Isaac Okoro has spent time in Auburn this summer, working out right alongside former teammates and new Tigers inside the arena where he became a star in the SEC.
Jared Harper isn’t here yet, but he will be soon — he’s hosting a skills camp at nearby Lee-Scott Academy during the first week of July. Coach Bruce Pearl made it sound like Chuma Okeke might come through town sometime, too.
Their presence is a sign of how far Auburn basketball has come in recent years. For a long time, the only pros who came through Auburn Arena were Kentucky players. Before the Tigers went to the Final Four in 2019, the most recent NBA player the program had produced was Marquis Daniels, who played his final game for the Milwaukee Bucks on April 17, 2013. The last player to be drafted out of Auburn was Jamison Brewer in 2001.
Now, Auburn has three active pros.
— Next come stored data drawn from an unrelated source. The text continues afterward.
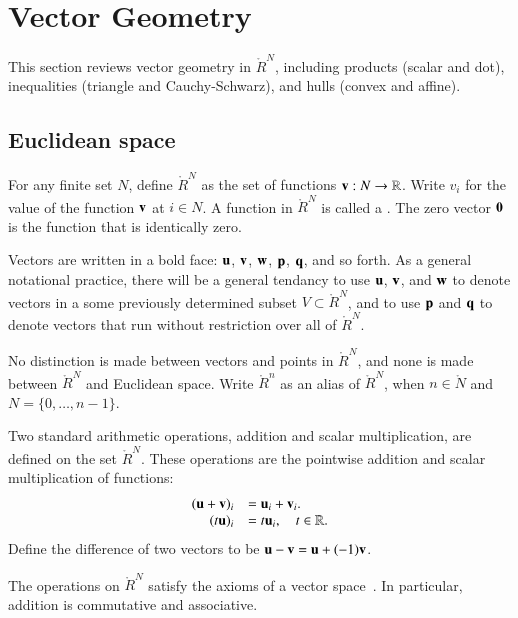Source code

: \section{Vector Geometry}

This section reviews vector geometry in $\ring{R}^N$, including products (scalar and dot), inequalities (triangle and Cauchy-Schwarz), and hulls (convex and affine).  

\subsection{Euclidean space}

\begin{definition}
For any finite set $N$, define $\ring{R}^N$ as the set of functions
${\mathbf v}:N\to\mathbb{R}$. Write $v_i$ for the value of the function ${\mathbf v}$ at $i\in N$.
%
%
A function in $\ring{R}^N$ is called a .  
The zero vector ${\mathbf 0}$ is the function that is identically zero.  
%
\end{definition}
Vectors are written in a bold face:
${\mathbf u}$, ${\mathbf v}$, ${\mathbf w}$, ${\mathbf p}$, ${\mathbf q}$, and so forth.  As a general notational practice, there will be a general tendancy to use ${\mathbf u}$, ${\mathbf v}$, and ${\mathbf w}$  to denote vectors in a some previously determined subset $V\subset \ring{R}^N$, and to use ${\mathbf p}$ and ${\mathbf q}$ to denote vectors   that run without restriction over all of $\ring{R}^N$.

No distinction is made between
vectors and points in $\ring{R}^N$, and none is made between $\ring{R}^N$ and Euclidean space.
Write $\ring{R}^n$ as an alias of $\ring{R}^N$, 
when $n\in\ring{N}$ and $N=\{0,\ldots,n-1\}$.  

\begin{definition}
Two standard arithmetic operations, addition and scalar multiplication, are defined on
the set $\ring{R}^N$.  These operations are  the pointwise addition 
and scalar multiplication of functions:
    \begin{equation}
      \begin{array}{rll}
    ({\mathbf u} + {\mathbf v})_i &= {\mathbf u}_i + {\mathbf v}_i.\\
    (t {\mathbf u})_i &= t {\mathbf u}_i,\quad t\in\mathbb{R}.\\
    \end{array}
    \end{equation}
%
%
Define the difference of two vectors to be ${\mathbf u} - {\mathbf v} = {\mathbf u} + (-1) {\mathbf v}$.
%
\end{definition}
The operations on $\ring{R}^N$ 
satisfy the axioms of a vector space~\cite{unknown}. %
In particular, addition is commutative and associative.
Harper has appeared in 11 games as an undrafted free agent over two seasons with the Suns and Knicks. Okeke was the 16th overall pick by the Magic in the 2019 NBA Draft. Okoro went fifth overall to the Cavaliers in 2020. He was named to the All-Rookie second team this season after averaging 9.6 points, 3.1 rebounds and 1.9 assists while leading all first-year players in minutes played.
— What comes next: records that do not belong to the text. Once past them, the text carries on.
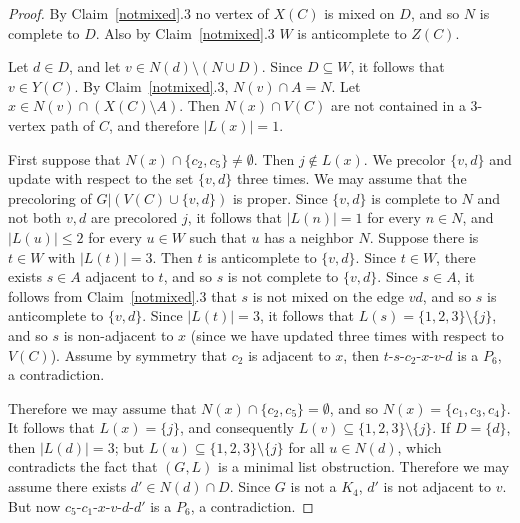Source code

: \documentclass[11pt]{article}
\begin{document}
\begin{proof}
By Claim~\ref{notmixed}.3 no vertex of $X(C)$ is mixed on $D$, and so $N$ is complete  to $D$. Also by Claim~\ref{notmixed}.3 $W$ is anticomplete to $Z(C)$.

Let $d \in D$, and let $v \in N(d) \setminus (N \cup D)$. Since $D \subseteq W$, it follows that $v \in Y(C)$. By Claim~\ref{notmixed}.3, $N(v) \cap A=N$.  Let $x \in N(v) \cap (X(C) \setminus A)$. Then 
$N(x)\cap V(C)$ are not contained in a $3$-vertex 
path of $C$, and therefore  $|L(x)|=1$. 

First suppose that   $N(x)\cap \{c_2,c_5\}\neq \emptyset$. Then 
$j \not \in L(x)$.  We precolor $\{v,d\}$ and update with respect to the set 
$\{v,d\}$ three times. We may assume that the precoloring of $G|(V(C) \cup \{v,d\})$ is proper.
Since $\{v,d\}$ is complete to $N$ and not both $v,d$
are precolored $j$, it follows that $|L(n)|=1$ for every $n \in N$, and 
$|L(u)| \leq 2$ for every $u \in W$ such that $u$ has a neighbor $N$.
Suppose there is  $t \in W$ with 
$|L(t)|=3$. Then $t$ is anticomplete to $\{v,d\}$.  
Since $t \in W$, there exists $s \in A$ adjacent to $t$, and so 
$s$ is not complete to $\{v,d\}$.  Since $s \in A$, it 
follows from Claim~\ref{notmixed}.3 that $s$ is not mixed on the edge $vd$, and so $s$ is 
anticomplete to $\{v,d\}$. Since $|L(t)|=3$, it  follows that 
$L(s)=\{1,2,3\} \setminus \{j\}$, and so $s$ is non-adjacent
to $x$ (since we have updated three times with respect to $V(C)$).
Assume by symmetry that $c_2$ is adjacent to $x$, then $t$-$s$-$c_2$-$x$-$v$-$d$ is a
$P_6$, a contradiction. 

Therefore we may assume that  $N(x) \cap \{c_2,c_5\}= \emptyset$, and so
$N(x)=\{c_1,c_3,c_4\}$. It follows that $L(x)=\{j\}$, and consequently 
$L(v)\subseteq \{1,2,3\}\setminus \{j\}$. 
If $D=\{d\}$, then $|L(d)|=3$;
but $L(u)\subseteq \{1,2,3\}\setminus \{j\}$ for all $u\in N(d)$, which contradicts the fact that $(G,L)$ is a minimal list obstruction.
Therefore we may assume there exists $d'\in N(d)\cap D$. 
Since $G$ is not a $K_4$, $d'$ is not adjacent to $v$. 
But now $c_5$-$c_1$-$x$-$v$-$d$-$d'$ is a $P_6$, a contradiction.
\end{proof}
\end{document}
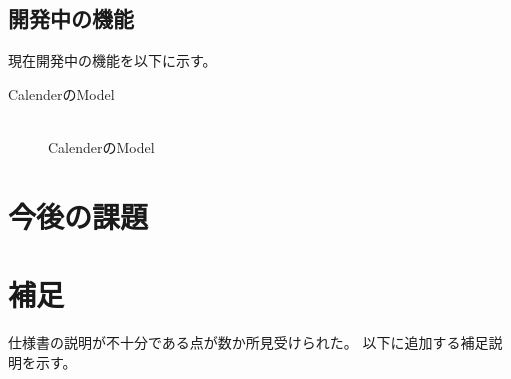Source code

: ﻿\documentclass[a4j]{jarticle}
\begin{document}
\subsection{開発中の機能}
現在開発中の機能を以下に示す。
\begin{description}
	\item[CalenderのModel] \mbox{} \\
		CalenderのModel
\end{description}


\section{今後の課題}



\section{補足}
仕様書の説明が不十分である点が数か所見受けられた。
以下に追加する補足説明を示す。
\end{document}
And that number is poised to grow — both Sharife Cooper and JT Thor are trending toward being first-round picks in the 2021 NBA Draft on July 29 after standing out at last week’s combine in Chicago.
That was always the expectation for Cooper. The point guard was a five-star recruit ranked as the No. 24 player nationally when he signed with the Tigers out of McEachern High in Powder Springs, Ga., where he was teammates with Okoro.
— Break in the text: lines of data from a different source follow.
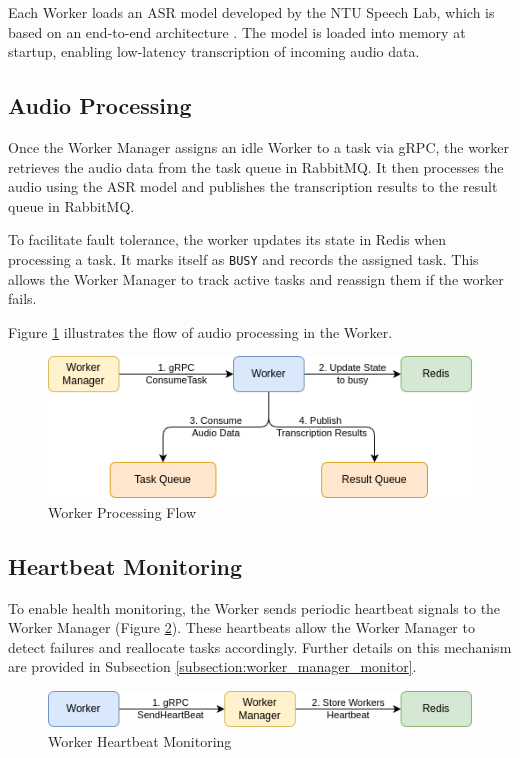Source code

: Each Worker loads an ASR model developed by the NTU Speech Lab, which is based on an end-to-end architecture \cite{chng}. The model is loaded into memory at startup, enabling low-latency transcription of incoming audio data.

\subsection{Audio Processing}
Once the Worker Manager assigns an idle Worker to a task via gRPC, the worker retrieves the audio data from the task queue in RabbitMQ. It then processes the audio using the ASR model and publishes the transcription results to the result queue in RabbitMQ.  

To facilitate fault tolerance, the worker updates its state in Redis when processing a task. It marks itself as \texttt{BUSY} and records the assigned task. This allows the Worker Manager to track active tasks and reassign them if the worker fails.

Figure \ref{fig:worker_processing} illustrates the flow of audio processing in the Worker.
\begin{figure}[ht]
  \centering
  \includegraphics[width=.8\textwidth]{figures/worker_processing.drawio.png}
  \caption{Worker Processing Flow}
  \label{fig:worker_processing}
\end{figure}

\subsection{Heartbeat Monitoring}
To enable health monitoring, the Worker sends periodic heartbeat signals to the Worker Manager (Figure \ref{fig:worker_heartbeat}). These heartbeats allow the Worker Manager to detect failures and reallocate tasks accordingly. Further details on this mechanism are provided in Subsection \ref{subsection:worker_manager_monitor}.

\begin{figure}[ht]
  \centering
  \includegraphics[width=.8\textwidth]{figures/worker_heartbeat.drawio.png}
  \caption{Worker Heartbeat Monitoring}
  \label{fig:worker_heartbeat}
\end{figure}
Cooper missed the first 11 games of his freshman season while the NCAA reviewed his eligibility and still starred immediately after being allowed on the court, averaging a team-leading 20.2 points and 8.1 assists in 12 games, all against major-conference opponents.
His size (Auburn listed him at 6-foot-1 and 180 pounds) and shooting struggles in college (39.1 percent from the floor, 22.8 percent from 3-point range) may keep him from being a lottery pick, but court vision that can’t be taught and elite passing ability should make Cooper an option for point guard-needy teams such as the Thunder, Knicks and Rockets in the latter half of the first round.
The biggest riser of the two, though, is Thor. He wasn’t considered a first-round prospect when he declared for the draft in March, more than a week before Cooper did. Some hoped he might return to Auburn for his sophomore season up until he hired an agent on June 5.
No one is questioning that decision now, though. Thor was one of the stars of the combine. The 6-9 forward was measured as having a wingspan of 7-3.25, which is longer than Giannis Antetokounmpo’s and less than two inches shy of matching Kevin Durant’s.
On the court, Thor impressed scouts with the size, length, athleticism and versatility that helped him start all 27 games and average 9.4 points, five rebounds and 1.4 blocks as a freshman. So much so that he pulled out of the scrimmage portion of the combine despite being healthy, which usually means that a player has received a guarantee that he’ll be selected in the first round.
ESPN didn’t project him to get drafted at all when he first declared. But in its most recent mock draft published Tuesday, it had him going 27th overall to the Nets. Other mocks have him going to the Suns and Jazz late in the first round.
And Thor’s stock may not be done rising — Bleacher Report’s Jonathan Wasserman reported Monday that Thor has pre-draft workouts scheduled with the Pacers, Hornets and Pelicans, all of whom have lottery picks.
If Thor works his way into the lottery (the first 14 picks of the first round), it would mark the first time in program history that Auburn has produced lottery picks in back-to-back drafts. The Tigers’ last lottery selection before Okoro was Chris Morris in 1988.
But even if Thor stays in the 20-30 range, he and Cooper could still make history by being the first pair of Auburn players selected in the first round of the same NBA Draft. The last time the Tigers had two players selected in any round of the same draft was 2000, when Mamadou N’Diaye went 26th and Chris Porter 55th.
And Auburn’s burgeoning pipeline to the NBA won’t end with Cooper and Thor. Early 2022 mock drafts project five-star freshman power forward Jabari Smith as a surefire top-10 pick and wing Allen Flanigan and center Walker Kessler as potential late first-rounders.